* Source records:

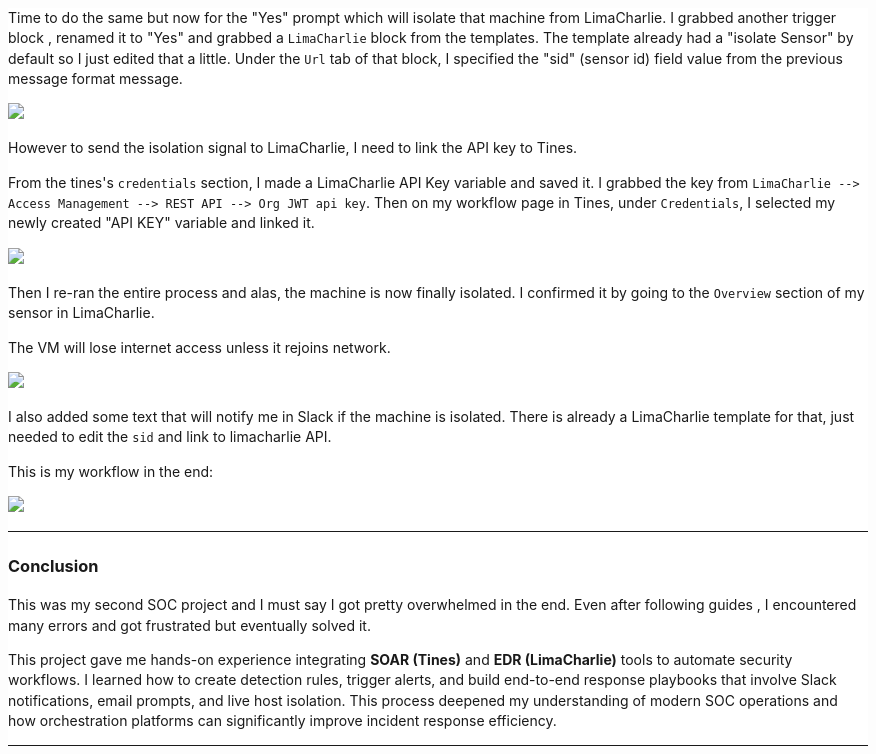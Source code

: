 Time to do the same but now for the "Yes" prompt which will isolate that machine from LimaCharlie. I grabbed another trigger block , renamed it to "Yes" and grabbed a `LimaCharlie` block from the templates. The template already had a "isolate Sensor" by default so I just edited that a little.
Under the `Url` tab of that block, I specified the "sid" (sensor id) field value from the previous message format message. 

![](/images/soc-lab2/18.png)

However to send the isolation signal to LimaCharlie, I need to link the API key to Tines.

From the tines's `credentials` section, I made a LimaCharlie API Key variable and saved it. I grabbed the key from `LimaCharlie --> Access Management --> REST API --> Org JWT api key`. 
Then on my workflow page in Tines, under `Credentials`, I selected my newly created "API KEY" variable and linked it.

![](/images/soc-lab2/19.png)


Then I re-ran the entire process and alas, the machine is now finally isolated. I confirmed it by going to the `Overview` section of my sensor in LimaCharlie.

The VM will lose internet access unless it rejoins network. 

![](/images/soc-lab2/20.png)

I also added some text that will notify me in Slack if the machine is isolated. There is already a LimaCharlie template for that, just needed to edit the `sid` and link to limacharlie API.

This is my workflow in the end:

![](/images/soc-lab2/21.png)



---


### Conclusion

This was my second SOC project and I must say I got pretty overwhelmed in the end. Even after following guides , I encountered many errors and got frustrated but eventually solved it. 

This project gave me hands-on experience integrating **SOAR (Tines)** and **EDR (LimaCharlie)** tools to automate security workflows. I learned how to create detection rules, trigger alerts, and build end-to-end response playbooks that involve Slack notifications, email prompts, and live host isolation. This process deepened my understanding of modern SOC operations and how orchestration platforms can significantly improve incident response efficiency.


---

* Task: If a line in the listing contains the string "section", copy it.

* Answer space:
From the tines's `credentials` section, I made a LimaCharlie API Key variable and saved it. I grabbed the key from `LimaCharlie --> Access Management --> REST API --> Org JWT api key`. 
Then I re-ran the entire process and alas, the machine is now finally isolated. I confirmed it by going to the `Overview` section of my sensor in LimaCharlie.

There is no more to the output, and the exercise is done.